April 7 (Bloomberg) -- Alcoa Inc. reported a $497 million net loss in the first quarter, the second straight for the largest U.S. aluminum producer, as the global recession reduced demand for the metal used in automobiles and appliances.

Chief Executive Officer Klaus Kleinfeld said Alcoa’s efforts to reduce its dividend, workforce and production helped the company cope with a “historic” drop in aluminum prices. Excluding some items, the loss was 59 cents a share, trailing the average estimate of 14 analysts for a loss of 56 cents.

“While things are bad, they are not getting a lot worse,” James O’Mealia, chief investment officer of Sunnymeath Asset Management, said in an interview with Bloomberg Television.

The first-quarter net loss of 61 cents a share compares with net income of $303 million, or 37 cents, a year earlier, New York-based Alcoa said today in a statement. Sales fell 41 percent to $4.15 billion.

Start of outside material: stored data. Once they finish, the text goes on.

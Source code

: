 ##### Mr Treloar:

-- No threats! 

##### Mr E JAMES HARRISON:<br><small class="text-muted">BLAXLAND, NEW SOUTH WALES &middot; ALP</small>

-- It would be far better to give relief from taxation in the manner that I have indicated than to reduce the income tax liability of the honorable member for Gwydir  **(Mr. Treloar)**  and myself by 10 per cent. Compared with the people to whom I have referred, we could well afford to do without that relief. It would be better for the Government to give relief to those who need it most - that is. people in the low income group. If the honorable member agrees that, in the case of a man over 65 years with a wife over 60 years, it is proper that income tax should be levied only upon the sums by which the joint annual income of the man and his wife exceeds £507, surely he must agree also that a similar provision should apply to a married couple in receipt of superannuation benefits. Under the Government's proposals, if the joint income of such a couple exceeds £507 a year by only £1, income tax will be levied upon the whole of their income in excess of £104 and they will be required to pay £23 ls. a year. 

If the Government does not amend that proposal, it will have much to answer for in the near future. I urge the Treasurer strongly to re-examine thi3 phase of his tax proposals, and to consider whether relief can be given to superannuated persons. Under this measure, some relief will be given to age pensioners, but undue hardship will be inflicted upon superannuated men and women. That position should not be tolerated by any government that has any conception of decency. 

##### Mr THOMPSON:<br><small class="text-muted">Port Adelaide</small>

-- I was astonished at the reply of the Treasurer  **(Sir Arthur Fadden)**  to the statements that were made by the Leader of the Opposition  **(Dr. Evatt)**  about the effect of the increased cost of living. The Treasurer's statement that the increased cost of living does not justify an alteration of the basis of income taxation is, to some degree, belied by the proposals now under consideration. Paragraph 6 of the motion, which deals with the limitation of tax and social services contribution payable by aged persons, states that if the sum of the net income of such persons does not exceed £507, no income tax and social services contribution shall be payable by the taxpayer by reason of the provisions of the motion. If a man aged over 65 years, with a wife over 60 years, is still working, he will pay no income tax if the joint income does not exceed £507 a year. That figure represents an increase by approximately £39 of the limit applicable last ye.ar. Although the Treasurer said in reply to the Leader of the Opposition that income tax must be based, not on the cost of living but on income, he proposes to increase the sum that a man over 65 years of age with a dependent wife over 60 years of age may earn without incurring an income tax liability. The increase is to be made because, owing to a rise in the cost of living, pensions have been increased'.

Alcoa, the first company in the Dow Jones Industrial Average to announce results, fell 7 cents, or 0.9 percent, to $7.72 as of 4:56 p.m. Aluminum prices on the London Metal Exchange have dropped 51 percent in the past year.

Job Cuts

Alcoa has fired 13,500 workers, sought pay cuts from salaried and hourly workers and idled about 20 percent of production since the second half of 2008. Last week, Alcoa said it will idle about 120,000 tons of output and fire some workers at its plant in Massena, New York. The cuts amount to about half of the facility’s capacity.

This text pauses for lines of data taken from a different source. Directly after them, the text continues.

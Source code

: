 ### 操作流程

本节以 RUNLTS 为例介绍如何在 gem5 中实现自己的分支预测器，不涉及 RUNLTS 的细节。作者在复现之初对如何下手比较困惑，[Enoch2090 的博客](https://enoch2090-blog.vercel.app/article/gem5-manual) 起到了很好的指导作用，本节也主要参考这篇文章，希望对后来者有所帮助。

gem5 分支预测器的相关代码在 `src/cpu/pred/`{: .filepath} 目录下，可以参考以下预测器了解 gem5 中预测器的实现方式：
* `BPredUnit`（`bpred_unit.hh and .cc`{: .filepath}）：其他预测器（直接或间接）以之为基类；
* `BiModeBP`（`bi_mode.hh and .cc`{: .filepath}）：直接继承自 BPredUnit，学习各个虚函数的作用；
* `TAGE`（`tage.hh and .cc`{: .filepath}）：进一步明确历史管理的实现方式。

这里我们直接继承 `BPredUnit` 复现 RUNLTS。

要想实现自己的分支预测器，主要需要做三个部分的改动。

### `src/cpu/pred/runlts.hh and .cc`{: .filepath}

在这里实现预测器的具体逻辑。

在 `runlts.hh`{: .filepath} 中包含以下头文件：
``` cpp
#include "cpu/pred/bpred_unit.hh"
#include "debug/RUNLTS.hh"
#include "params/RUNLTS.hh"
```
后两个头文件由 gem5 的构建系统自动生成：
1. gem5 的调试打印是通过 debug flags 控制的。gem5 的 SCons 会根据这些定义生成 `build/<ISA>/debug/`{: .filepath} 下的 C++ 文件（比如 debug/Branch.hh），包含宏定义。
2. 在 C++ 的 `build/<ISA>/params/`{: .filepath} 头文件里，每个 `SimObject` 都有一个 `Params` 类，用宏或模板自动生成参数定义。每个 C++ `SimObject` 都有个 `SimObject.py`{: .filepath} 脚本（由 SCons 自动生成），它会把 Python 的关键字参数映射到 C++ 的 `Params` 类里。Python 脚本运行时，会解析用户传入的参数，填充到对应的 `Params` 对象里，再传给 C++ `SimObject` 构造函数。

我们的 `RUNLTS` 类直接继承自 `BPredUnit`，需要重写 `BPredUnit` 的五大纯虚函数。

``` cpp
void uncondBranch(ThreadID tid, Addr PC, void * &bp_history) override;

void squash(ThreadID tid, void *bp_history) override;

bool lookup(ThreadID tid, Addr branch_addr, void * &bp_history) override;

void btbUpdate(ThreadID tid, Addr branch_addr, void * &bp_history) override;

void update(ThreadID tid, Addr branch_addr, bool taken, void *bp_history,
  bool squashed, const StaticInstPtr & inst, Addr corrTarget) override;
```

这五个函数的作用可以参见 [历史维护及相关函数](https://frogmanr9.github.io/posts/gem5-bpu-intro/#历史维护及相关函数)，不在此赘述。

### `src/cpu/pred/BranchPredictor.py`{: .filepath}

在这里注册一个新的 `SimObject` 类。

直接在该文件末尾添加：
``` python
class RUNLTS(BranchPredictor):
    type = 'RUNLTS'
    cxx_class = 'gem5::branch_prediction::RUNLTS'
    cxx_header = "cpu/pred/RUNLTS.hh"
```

The company said changes to procurement practices saved $293 million in the quarter and lower overhead expenses reduced costs by $110 million.

Alcoa’s actions are “already beginning to bear fruit” and have helped lower the cost of producing aluminum by 30 percent, better than a company target of a 25 percent decrease, Kleinfeld said in the statement.

“They still have got a lot of production that’s losing money with prices being where they are,” Tony Robson, a Toronto-based analyst at Bank of Montreal, said in an April 1 interview. “It’s a lousy price for any aluminum company to live with, not just Alcoa.”

Robson forecast a 44-cent loss in the quarter. He rates the shares “underperform” and doesn’t own any.

Consecutive Losses

The results mark the first back-to-back quarterly net losses since the three months ended March 1994.

Rio Tinto’s Alcan unit cut production by 11 percent, Andrew Brady and Eugene Wang, analysts at Creditsights Inc., said in a March 5 note to clients. Norsk Hydro ASA Chief Executive Officer Svein Richard Brandtzaeg said on March 30 that as much as 70 percent of the aluminum industry is unprofitable at current prices. Norsk Hydro is Europe’s second-largest producer of the metal.

Annualized global aluminum output in the first two months this year fell by 8.9 percent to 35.5 million tons, according to the Macquarie report.

Alcoa will raise about $2.5 billion this year in proceeds from the sale of its interest in Rio Tinto to Aluminum Corp. of China and an offering of stock and convertible bonds.

Alcoa will use proceeds from the offerings to pay down debt drawn from a one-year revolving credit line and to cover “general corporate expenses,” the company said March 16.

“Investors want to see evidence that the $2 billion-plus is enough for the company to live off in these market conditions,” BMO’s Robson said.